“Everyone basically agreed we should dedicate one person to covid intubations during the day and another at night, and I started thinking: I’m 33 years old. I don’t have any kids at home. I don’t live with older relatives. About an hour after the meeting, I emailed my supervisor. ‘I’m happy to do this. It should be me.'” Cory Deburghgraeve, on performing one of the pandemic’s most dangerous jobs: “You’re basically right next to the nuclear reactor.”

+ “In 2015, Turang worked in Sierra Leone during the Ebola outbreak, but says that experience was less stressful than what her colleagues are enduring now in the United States.” This Is What Happens When the Federal Government Abandons You.
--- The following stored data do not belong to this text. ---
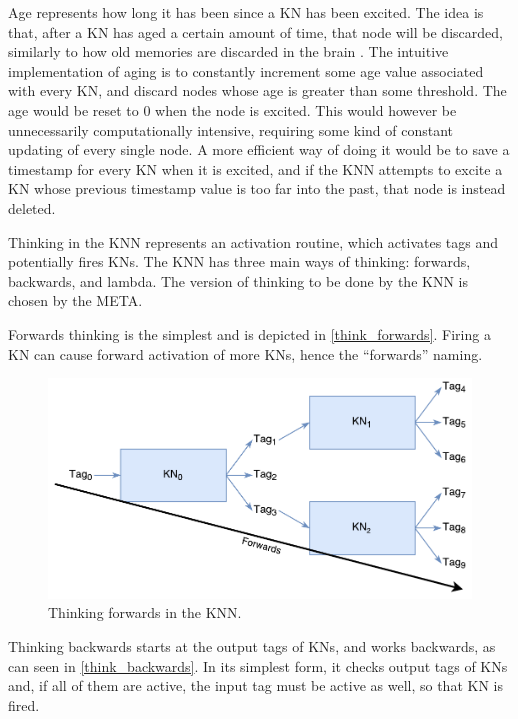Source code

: \documentclass[titlepage,11pt]{article}
\begin{document}
Age represents how long it has been since a KN has been excited. The idea is that, after a KN has aged a certain amount of time, that node will be discarded, similarly to how old memories are discarded in the brain \cite{aging}. The intuitive implementation of aging is to constantly increment some age value associated with every KN, and discard nodes whose age is greater than some threshold. The age would be reset to 0 when the node is excited. This would however be unnecessarily computationally intensive, requiring some kind of constant updating of every single node. A more efficient way of doing it would be to save a timestamp for every KN when it is excited, and if the KNN attempts to excite a KN whose previous timestamp value is too far into the past, that node is instead deleted.

Thinking in the KNN represents an activation routine, which activates tags and potentially fires KNs. The KNN has three main ways of thinking: forwards, backwards, and lambda. The version of thinking to be done by the KNN is chosen by the META.

Forwards thinking is the simplest and is depicted in \autoref{think_forwards}. Firing a KN can cause forward activation of more KNs, hence the ``forwards'' naming.

\begin{figure}[!htb]
	\includegraphics[width=\columnwidth]{figures/forwards_thinking.pdf}
	\caption{Thinking forwards in the KNN.}
	\label{think_forwards}
\end{figure}

Thinking backwards starts at the output tags of KNs, and works backwards, as can seen in \autoref{think_backwards}. In its simplest form, it checks output tags of KNs and, if all of them are active, the input tag must be active as well, so that KN is fired.
\end{document}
+ NPR: “Some facilities stated that they turned to non-traditional sources of medical equipment and supplies … such as online retailers, home supply stores, paint stores, autobody supply shops, and beauty salons.”

+ I’m sorry to report that the story gets worse from here. “Many health systems are making direct cuts to their payrolls, eliminating or shrinking performance bonuses and prorating paychecks to mirror reduced workload until operations stabilize.” And from ProPublica: Overwhelmed Hospitals Face a New Crisis: Private Equity-Backed Staffing Firms Are Cutting Their Doctors’ Hours and Pay. (A pandemic hitting the American health system is like a person jumping to escape from a burning building and landing in quicksand.)